Aim of the exercise: What is needed is every line, exactly as given, from the line containing "- Limited tests" through the end of the data below.

Dataset entries:
====

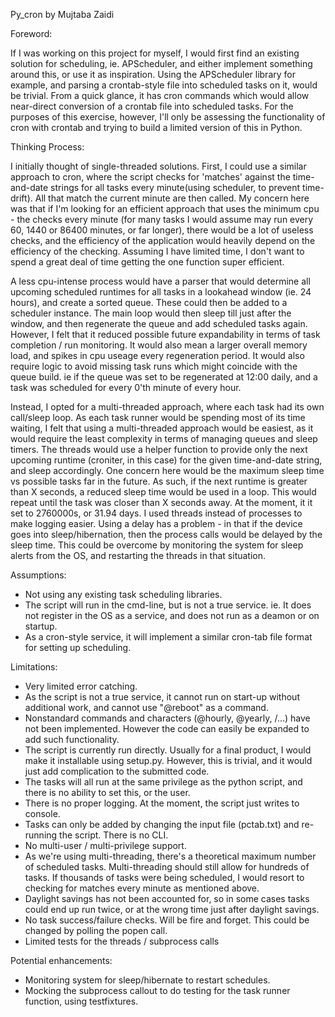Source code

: Py_cron by Mujtaba Zaidi

Foreword:

If I was working on this project for myself, I would first find an existing solution for scheduling, ie. APScheduler, and either implement something around this, or use it as inspiration.
Using the APScheduler library for example, and parsing a crontab-style file into scheduled tasks on it, would be trivial. From a quick glance, it has cron commands which would allow near-direct conversion of a crontab file into scheduled tasks.
For the purposes of this exercise, however, I'll only be assessing the functionality of cron with crontab and trying to build a limited version of this in Python.


Thinking Process:

I initially thought of single-threaded solutions.
First, I could use a similar approach to cron, where the script checks for 'matches' against the time-and-date strings for all tasks every minute(using scheduler, to prevent time-drift). All that match the current minute are then called. My concern here was that if I'm looking for an efficient approach that uses the minimum cpu - the checks every minute (for many tasks I would assume may run every 60, 1440 or 86400 minutes, or far longer), there would be a lot of useless checks, and the efficiency of the application would heavily depend on the efficiency of the checking. Assuming I have limited time, I don't want to spend a great deal of time getting the one function super efficient.

A less cpu-intense process would have a parser that would determine all upcoming scheduled runtimes for all tasks in a lookahead window (ie. 24 hours), and create a sorted queue. These could then be added to a scheduler instance. The main loop would then sleep till just after the window, and then regenerate the queue and add scheduled tasks again.
However, I felt that it reduced possible future expandability in terms of task completion / run monitoring. It would also mean a larger overall memory load, and spikes in cpu useage every regeneration period. It would also require logic to avoid missing task runs which might coincide with the queue build. ie if the queue was set to be regenerated at 12:00 daily, and a task was scheduled for every 0'th minute of every hour.

Instead, I opted for a multi-threaded approach, where each task had its own call/sleep loop.
As each task runner would be spending most of its time waiting, I felt that using a multi-threaded approach would be easiest, as it would require the least complexity in terms of managing queues and sleep timers.
The threads would use a helper function to provide only the next upcoming runtime (croniter, in this case) for the given time-and-date string, and sleep accordingly. One concern here would be the maximum sleep time vs possible tasks far in the future. As such, if the next runtime is greater than X seconds, a reduced sleep time would be used in a loop. This would repeat until the task was closer than X seconds away. At the moment, it it set to 2760000s, or 31.94 days.
I used threads instead of processes to make logging easier.
Using a delay has a problem - in that if the device goes into sleep/hibernation, then the process calls would be delayed by the sleep time. This could be overcome by monitoring the system for sleep alerts from the OS, and restarting the threads in that situation.


Assumptions:

- Not using any existing task scheduling libraries.
- The script will run in the cmd-line, but is not a true service. ie. It does not register in the OS as a service, and does not run as a deamon or on startup.
- As a cron-style service, it will implement a similar cron-tab file format for setting up scheduling.


Limitations:

- Very limited error catching.
- As the script is not a true service, it cannot run on start-up without additional work, and cannot use "@reboot" as a command.
- Nonstandard commands and characters (@hourly, @yearly, /...) have not been implemented. However the code can easily be expanded to add such functionality.
- The script is currently run directly. Usually for a final product, I would make it installable using setup.py. However, this is trivial, and it would just add complication to the submitted code.
- The tasks will all run at the same privilege as the python script, and there is no ability to set this, or the user.
- There is no proper logging. At the moment, the script just writes to console.
- Tasks can only be added by changing the input file (pctab.txt) and re-running the script. There is no CLI.
- No multi-user / multi-privilege support.
- As we're using multi-threading, there's a theoretical maximum number of scheduled tasks. Multi-threading should still allow for hundreds of tasks. If thousands of tasks were being scheduled, I would resort to checking for matches every minute as mentioned above.
- Daylight savings has not been accounted for, so in some cases tasks could end up run twice, or at the wrong time just after daylight savings.
- No task success/failure checks. Will be fire and forget. This could be changed by polling the popen call.
- Limited tests for the threads / subprocess calls


Potential enhancements:

- Monitoring system for sleep/hibernate to restart schedules.
- Mocking the subprocess callout to do testing for the task runner function, using testfixtures.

====

Exercise solution:
- Limited tests for the threads / subprocess calls


Potential enhancements:

- Monitoring system for sleep/hibernate to restart schedules.
- Mocking the subprocess callout to do testing for the task runner function, using testfixtures.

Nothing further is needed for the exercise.